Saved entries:
◆ ◆ ◆
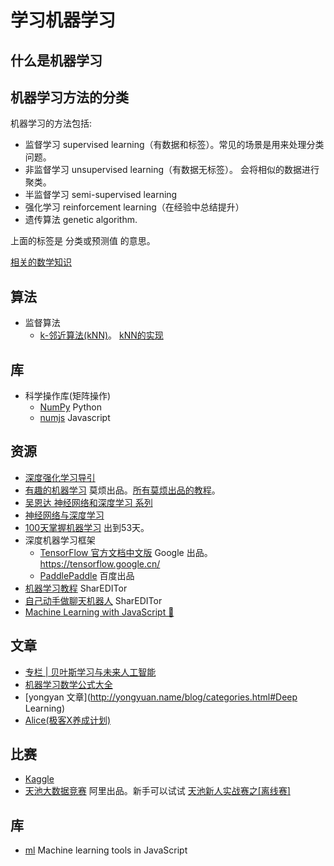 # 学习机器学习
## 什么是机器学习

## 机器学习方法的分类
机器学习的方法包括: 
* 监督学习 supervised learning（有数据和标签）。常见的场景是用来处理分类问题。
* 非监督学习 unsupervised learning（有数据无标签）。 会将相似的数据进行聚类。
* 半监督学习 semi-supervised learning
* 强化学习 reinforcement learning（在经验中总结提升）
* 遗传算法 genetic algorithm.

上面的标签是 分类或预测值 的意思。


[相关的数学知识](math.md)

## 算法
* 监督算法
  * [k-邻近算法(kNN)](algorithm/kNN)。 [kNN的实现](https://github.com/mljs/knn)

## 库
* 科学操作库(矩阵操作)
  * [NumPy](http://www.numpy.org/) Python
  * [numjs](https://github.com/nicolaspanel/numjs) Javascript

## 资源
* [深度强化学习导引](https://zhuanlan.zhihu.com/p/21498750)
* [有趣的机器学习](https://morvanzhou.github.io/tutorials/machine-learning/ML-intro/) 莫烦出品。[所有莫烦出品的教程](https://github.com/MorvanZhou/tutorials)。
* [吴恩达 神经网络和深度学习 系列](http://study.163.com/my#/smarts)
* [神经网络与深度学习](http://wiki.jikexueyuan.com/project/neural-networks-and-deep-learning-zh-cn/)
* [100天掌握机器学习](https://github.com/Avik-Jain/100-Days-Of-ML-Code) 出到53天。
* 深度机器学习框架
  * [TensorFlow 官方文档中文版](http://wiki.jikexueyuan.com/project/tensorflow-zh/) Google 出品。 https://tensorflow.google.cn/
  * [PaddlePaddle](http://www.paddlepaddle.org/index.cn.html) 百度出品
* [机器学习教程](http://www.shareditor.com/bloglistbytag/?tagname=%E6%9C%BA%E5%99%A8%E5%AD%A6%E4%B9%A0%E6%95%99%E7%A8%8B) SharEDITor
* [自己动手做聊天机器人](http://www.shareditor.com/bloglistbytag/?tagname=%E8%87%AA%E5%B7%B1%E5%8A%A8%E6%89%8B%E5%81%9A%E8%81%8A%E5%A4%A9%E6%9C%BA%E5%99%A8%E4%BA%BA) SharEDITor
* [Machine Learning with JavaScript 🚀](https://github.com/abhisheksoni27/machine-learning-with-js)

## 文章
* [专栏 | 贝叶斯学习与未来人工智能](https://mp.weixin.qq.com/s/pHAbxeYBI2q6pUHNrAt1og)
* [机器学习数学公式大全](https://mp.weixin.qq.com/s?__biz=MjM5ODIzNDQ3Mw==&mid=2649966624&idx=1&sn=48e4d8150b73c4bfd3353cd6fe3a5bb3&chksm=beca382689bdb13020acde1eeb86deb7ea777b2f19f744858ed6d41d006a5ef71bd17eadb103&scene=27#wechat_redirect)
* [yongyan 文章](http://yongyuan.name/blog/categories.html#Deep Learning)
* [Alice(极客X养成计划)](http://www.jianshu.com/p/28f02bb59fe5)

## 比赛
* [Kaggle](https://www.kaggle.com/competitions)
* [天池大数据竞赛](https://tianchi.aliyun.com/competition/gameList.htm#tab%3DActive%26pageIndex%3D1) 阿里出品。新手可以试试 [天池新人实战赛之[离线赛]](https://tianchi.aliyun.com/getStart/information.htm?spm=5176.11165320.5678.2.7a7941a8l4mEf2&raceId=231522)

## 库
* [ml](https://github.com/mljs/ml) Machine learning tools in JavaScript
◆ ◆ ◆
What belongs in the answer is each line above, reproduced exactly, and no picture.

Response to this task →
 # 学习机器学习
## 什么是机器学习

## 机器学习方法的分类
机器学习的方法包括: 
* 监督学习 supervised learning（有数据和标签）。常见的场景是用来处理分类问题。
* 非监督学习 unsupervised learning（有数据无标签）。 会将相似的数据进行聚类。
* 半监督学习 semi-supervised learning
* 强化学习 reinforcement learning（在经验中总结提升）
* 遗传算法 genetic algorithm.

上面的标签是 分类或预测值 的意思。


[相关的数学知识](math.md)

## 算法
* 监督算法
  * [k-邻近算法(kNN)](algorithm/kNN)。 [kNN的实现](https://github.com/mljs/knn)

## 库
* 科学操作库(矩阵操作)
  * [NumPy](http://www.numpy.org/) Python
  * [numjs](https://github.com/nicolaspanel/numjs) Javascript

## 资源
* [深度强化学习导引](https://zhuanlan.zhihu.com/p/21498750)
* [有趣的机器学习](https://morvanzhou.github.io/tutorials/machine-learning/ML-intro/) 莫烦出品。[所有莫烦出品的教程](https://github.com/MorvanZhou/tutorials)。
* [吴恩达 神经网络和深度学习 系列](http://study.163.com/my#/smarts)
* [神经网络与深度学习](http://wiki.jikexueyuan.com/project/neural-networks-and-deep-learning-zh-cn/)
* [100天掌握机器学习](https://github.com/Avik-Jain/100-Days-Of-ML-Code) 出到53天。
* 深度机器学习框架
  * [TensorFlow 官方文档中文版](http://wiki.jikexueyuan.com/project/tensorflow-zh/) Google 出品。 https://tensorflow.google.cn/
  * [PaddlePaddle](http://www.paddlepaddle.org/index.cn.html) 百度出品
* [机器学习教程](http://www.shareditor.com/bloglistbytag/?tagname=%E6%9C%BA%E5%99%A8%E5%AD%A6%E4%B9%A0%E6%95%99%E7%A8%8B) SharEDITor
* [自己动手做聊天机器人](http://www.shareditor.com/bloglistbytag/?tagname=%E8%87%AA%E5%B7%B1%E5%8A%A8%E6%89%8B%E5%81%9A%E8%81%8A%E5%A4%A9%E6%9C%BA%E5%99%A8%E4%BA%BA) SharEDITor
* [Machine Learning with JavaScript 🚀](https://github.com/abhisheksoni27/machine-learning-with-js)

## 文章
* [专栏 | 贝叶斯学习与未来人工智能](https://mp.weixin.qq.com/s/pHAbxeYBI2q6pUHNrAt1og)
* [机器学习数学公式大全](https://mp.weixin.qq.com/s?__biz=MjM5ODIzNDQ3Mw==&mid=2649966624&idx=1&sn=48e4d8150b73c4bfd3353cd6fe3a5bb3&chksm=beca382689bdb13020acde1eeb86deb7ea777b2f19f744858ed6d41d006a5ef71bd17eadb103&scene=27#wechat_redirect)
* [yongyan 文章](http://yongyuan.name/blog/categories.html#Deep Learning)
* [Alice(极客X养成计划)](http://www.jianshu.com/p/28f02bb59fe5)

## 比赛
* [Kaggle](https://www.kaggle.com/competitions)
* [天池大数据竞赛](https://tianchi.aliyun.com/competition/gameList.htm#tab%3DActive%26pageIndex%3D1) 阿里出品。新手可以试试 [天池新人实战赛之[离线赛]](https://tianchi.aliyun.com/getStart/information.htm?spm=5176.11165320.5678.2.7a7941a8l4mEf2&raceId=231522)

## 库
* [ml](https://github.com/mljs/ml) Machine learning tools in JavaScript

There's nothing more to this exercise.